By expanding Medicare Advantage coverage to non-skilled services, in the most broad interpretation, this could open the floodgates for assisted living and independent living providers to be reimbursed for many of the services they already provide. For those that are willing to extend the risk to partnering with or becoming an insurer, the rewards are even greater.

“It depends on how CMS ends up defining the MA benefits,” Liberman says. “It will probably be those providers already comfortable with the government as a payor source. There is a lot of hesitation in the private pay world to get government-based funding… It’s not necessarily their business model.”

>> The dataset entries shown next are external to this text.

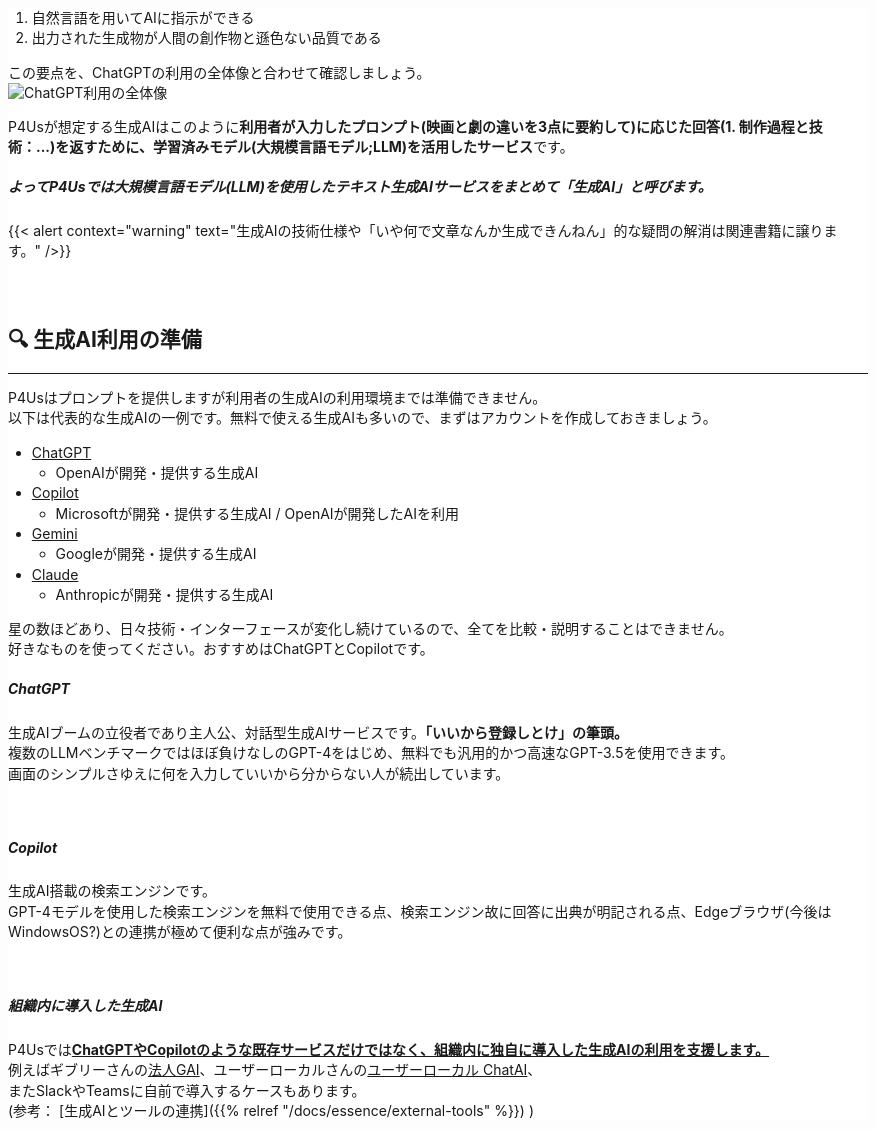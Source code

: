1. 自然言語を用いてAIに指示ができる
2. 出力された生成物が人間の創作物と遜色ない品質である

この要点を、ChatGPTの利用の全体像と合わせて確認しましょう。  
![ChatGPT利用の全体像](images/use_ChatGPT.png)

P4Usが想定する生成AIはこのように**利用者が入力したプロンプト(映画と劇の違いを3点に要約して)に応じた回答(1. 制作過程と技術：...)を返すために、学習済みモデル(大規模言語モデル;LLM)を活用したサービス**です。

##### よってP4Usでは大規模言語モデル(LLM)を使用したテキスト生成AIサービスをまとめて「生成AI」と呼びます。  

{{< alert context="warning" text="生成AIの技術仕様や「いや何で文章なんか生成できんねん」的な疑問の解消は関連書籍に譲ります。" />}}


<br>

## 🔍 生成AI利用の準備
---
P4Usはプロンプトを提供しますが利用者の生成AIの利用環境までは準備できません。  
以下は代表的な生成AIの一例です。無料で使える生成AIも多いので、まずはアカウントを作成しておきましょう。  

* [ChatGPT](https://chat.openai.com/ "ChatGPT") 
  * OpenAIが開発・提供する生成AI
* [Copilot](https://copilot.microsoft.com/ "Copilot")
  * Microsoftが開発・提供する生成AI / OpenAIが開発したAIを利用
* [Gemini](https://gemini.google.com/chat "gemini")
  * Googleが開発・提供する生成AI
* [Claude](https://claude.ai/ "Claude")
  * Anthropicが開発・提供する生成AI

星の数ほどあり、日々技術・インターフェースが変化し続けているので、全てを比較・説明することはできません。  
好きなものを使ってください。おすすめはChatGPTとCopilotです。  

##### ChatGPT
生成AIブームの立役者であり主人公、対話型生成AIサービスです。**「いいから登録しとけ」の筆頭。**  
複数のLLMベンチマークではほぼ負けなしのGPT-4をはじめ、無料でも汎用的かつ高速なGPT-3.5を使用できます。  
画面のシンプルさゆえに何を入力していいから分からない人が続出しています。

<br>

##### Copilot
生成AI搭載の検索エンジンです。  
GPT-4モデルを使用した検索エンジンを無料で使用できる点、検索エンジン故に回答に出典が明記される点、Edgeブラウザ(今後はWindowsOS?)との連携が極めて便利な点が強みです。

<br>


##### 組織内に導入した生成AI
P4Usでは<u>**ChatGPTやCopilotのような既存サービスだけではなく、組織内に独自に導入した生成AIの利用を支援します。**</u>  
例えばギブリーさんの[法人GAI](https://gomana.ai/product/hojin-gai/)、ユーザーローカルさんの[ユーザーローカル ChatAI](https://chat-ai.userlocal.jp/)、  
またSlackやTeamsに自前で導入するケースもあります。  
(参考： [生成AIとツールの連携]({{% relref "/docs/essence/external-tools" %}}) )
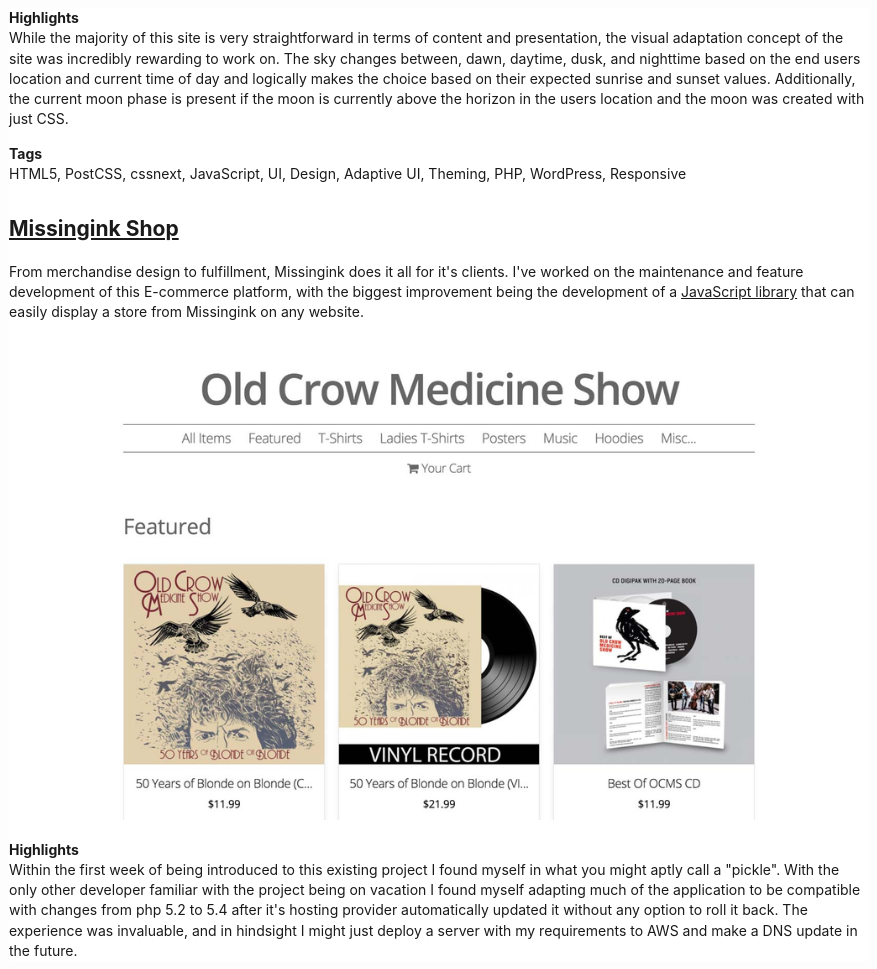 __Highlights__  
While the majority of this site is very straightforward in terms of content and presentation, the visual adaptation concept of the site was incredibly rewarding to work on.  The sky changes between, dawn, daytime, dusk, and nighttime based on the end users location and current time of day and logically makes the choice based on their expected sunrise and sunset values.  Additionally, the current moon phase is present if the moon is currently above the horizon in the users location and the moon was created with just CSS.

__Tags__  
HTML5, PostCSS, cssnext, JavaScript, UI, Design, Adaptive UI, Theming, PHP, WordPress, Responsive

## [Missingink Shop](https://missinginkshop.com)

From merchandise design to fulfillment, Missingink does it all for it's clients.  I've worked on the maintenance and feature development of this E-commerce platform, with the biggest improvement being the development of a [JavaScript library](javascript.md#missingink-store-drop-in) that can easily display a store from Missingink on any website.

<div class="image-grid">
    <p><img src="/assets/images/projects/missinginkshop.jpg"/></p>
</div>

__Highlights__  
Within the first week of being introduced to this existing project I found myself in what you might aptly call a "pickle".  With the only other developer familiar with the project being on vacation I found myself adapting much of the application to be compatible with changes from php 5.2 to 5.4 after it's hosting provider automatically updated it without any option to roll it back.  The experience was invaluable, and in hindsight I might just deploy a server with my requirements to AWS and make a DNS update in the future.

“I think the MA change is icing on the cake and has huge potential down the road. But I would not wait for that to become clear. Jumping in and being a part of the discussion is always better than waiting.”

Lynne Katzmann, founder, president and CEO of Juniper Communities

Other providers that are well-positioned to benefit under the new model likely operate in areas where Medicare Advantage enrollment is strong, and where they company has an existing market presence and brand.

“What has to counterbalance [the] risks or challenges are a believe you have a very powerful brand in the senior living space among your core customers that will translate into them wanting to get coverage from you,” says Avalere’s Bentley.

And while the benefits to getting into the insurance market are justified, they are not without their limits.

For example, providers are mistaken if they believe Medicare will begin subsidizing housing expenses for beneficiaries, Tumlinson says.

“I think what traditional insurers are looking for right now are the providers in home care, meals, transportation and fall prevention—those kinds of things,” she says. “CMS is going to include a list, and it’s not going to include fees for housing….We have to think about how we [as senior housing providers] charge fees for things MA might start to cover, and be very very careful not to duplicate benefits. It’s a dangerous road to go down to start to looking at how the MA program is going to somehow subsidize senior housing.”

But for those who are on the forefront of this shift, the benefits could be “huge,” says Juniper’s Katzmann, who has created a consortium of senior living providers that are working to partner on their own Medicare Advantage plan.

“I think the MA change is icing on the cake and has huge potential down the road,” she says. “But I would not wait for that to become clear. Jumping in and being a part of the discussion is always better than waiting.”